• Exercise instructions: Write out each line of the entries exactly, starting at the first and finishing with the line that contains "Third, the mathematical".
====== Materials provided ======
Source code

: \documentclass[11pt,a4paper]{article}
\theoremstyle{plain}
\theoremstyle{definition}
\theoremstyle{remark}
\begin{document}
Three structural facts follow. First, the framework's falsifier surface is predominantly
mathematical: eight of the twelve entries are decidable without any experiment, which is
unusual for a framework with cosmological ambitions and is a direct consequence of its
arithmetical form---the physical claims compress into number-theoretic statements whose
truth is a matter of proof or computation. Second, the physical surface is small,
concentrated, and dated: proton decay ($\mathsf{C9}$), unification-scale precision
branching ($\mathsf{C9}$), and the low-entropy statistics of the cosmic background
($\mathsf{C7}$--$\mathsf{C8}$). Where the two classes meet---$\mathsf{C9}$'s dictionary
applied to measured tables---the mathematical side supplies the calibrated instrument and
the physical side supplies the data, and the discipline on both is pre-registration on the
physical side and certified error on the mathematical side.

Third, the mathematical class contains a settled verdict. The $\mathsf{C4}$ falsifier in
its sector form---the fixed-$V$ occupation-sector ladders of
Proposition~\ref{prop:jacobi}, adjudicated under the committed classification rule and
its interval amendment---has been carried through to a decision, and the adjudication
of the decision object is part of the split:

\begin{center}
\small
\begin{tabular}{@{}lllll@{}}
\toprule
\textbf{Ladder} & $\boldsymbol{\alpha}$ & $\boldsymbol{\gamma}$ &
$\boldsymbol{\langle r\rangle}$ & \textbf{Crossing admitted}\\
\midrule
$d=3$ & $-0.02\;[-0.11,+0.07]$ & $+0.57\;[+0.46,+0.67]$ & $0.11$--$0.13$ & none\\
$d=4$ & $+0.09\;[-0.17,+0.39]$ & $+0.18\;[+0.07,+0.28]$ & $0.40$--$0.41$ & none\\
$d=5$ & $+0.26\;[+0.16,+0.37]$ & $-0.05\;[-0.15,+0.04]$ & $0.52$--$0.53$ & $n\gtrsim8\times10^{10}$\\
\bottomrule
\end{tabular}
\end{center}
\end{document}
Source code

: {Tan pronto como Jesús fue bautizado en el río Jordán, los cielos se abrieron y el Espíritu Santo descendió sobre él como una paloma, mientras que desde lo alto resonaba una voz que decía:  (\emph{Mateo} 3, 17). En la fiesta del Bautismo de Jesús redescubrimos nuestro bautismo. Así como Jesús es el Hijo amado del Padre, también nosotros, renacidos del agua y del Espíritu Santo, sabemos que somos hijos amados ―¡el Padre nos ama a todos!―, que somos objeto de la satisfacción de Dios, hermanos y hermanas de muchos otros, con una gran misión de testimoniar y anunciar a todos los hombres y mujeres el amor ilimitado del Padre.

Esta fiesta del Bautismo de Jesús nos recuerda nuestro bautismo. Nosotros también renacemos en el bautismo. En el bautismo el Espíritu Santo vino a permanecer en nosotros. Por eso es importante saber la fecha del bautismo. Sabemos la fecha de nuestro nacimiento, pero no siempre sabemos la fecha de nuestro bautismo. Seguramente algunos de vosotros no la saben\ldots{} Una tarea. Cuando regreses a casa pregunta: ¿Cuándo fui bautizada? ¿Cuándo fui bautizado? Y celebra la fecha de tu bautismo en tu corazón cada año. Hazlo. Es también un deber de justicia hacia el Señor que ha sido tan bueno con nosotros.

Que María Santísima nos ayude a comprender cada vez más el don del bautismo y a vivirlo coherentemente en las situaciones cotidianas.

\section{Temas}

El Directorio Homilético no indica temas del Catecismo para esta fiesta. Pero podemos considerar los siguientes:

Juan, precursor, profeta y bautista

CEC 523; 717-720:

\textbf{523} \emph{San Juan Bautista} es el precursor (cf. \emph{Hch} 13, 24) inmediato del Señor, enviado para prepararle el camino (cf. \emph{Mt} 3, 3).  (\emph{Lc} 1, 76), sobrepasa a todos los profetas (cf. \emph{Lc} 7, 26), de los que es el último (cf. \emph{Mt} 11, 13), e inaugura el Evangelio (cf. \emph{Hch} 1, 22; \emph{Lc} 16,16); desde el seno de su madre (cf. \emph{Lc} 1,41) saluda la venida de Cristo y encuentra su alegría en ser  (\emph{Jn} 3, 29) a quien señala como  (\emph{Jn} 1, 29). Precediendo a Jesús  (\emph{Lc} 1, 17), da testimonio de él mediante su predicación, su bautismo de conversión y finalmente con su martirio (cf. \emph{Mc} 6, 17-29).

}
======
• Exercise answer:
Source code

: \documentclass[11pt,a4paper]{article}
\theoremstyle{plain}
\theoremstyle{definition}
\theoremstyle{remark}
\begin{document}
Three structural facts follow. First, the framework's falsifier surface is predominantly
mathematical: eight of the twelve entries are decidable without any experiment, which is
unusual for a framework with cosmological ambitions and is a direct consequence of its
arithmetical form---the physical claims compress into number-theoretic statements whose
truth is a matter of proof or computation. Second, the physical surface is small,
concentrated, and dated: proton decay ($\mathsf{C9}$), unification-scale precision
branching ($\mathsf{C9}$), and the low-entropy statistics of the cosmic background
($\mathsf{C7}$--$\mathsf{C8}$). Where the two classes meet---$\mathsf{C9}$'s dictionary
applied to measured tables---the mathematical side supplies the calibrated instrument and
the physical side supplies the data, and the discipline on both is pre-registration on the
physical side and certified error on the mathematical side.

Third, the mathematical class contains a settled verdict. The $\mathsf{C4}$ falsifier in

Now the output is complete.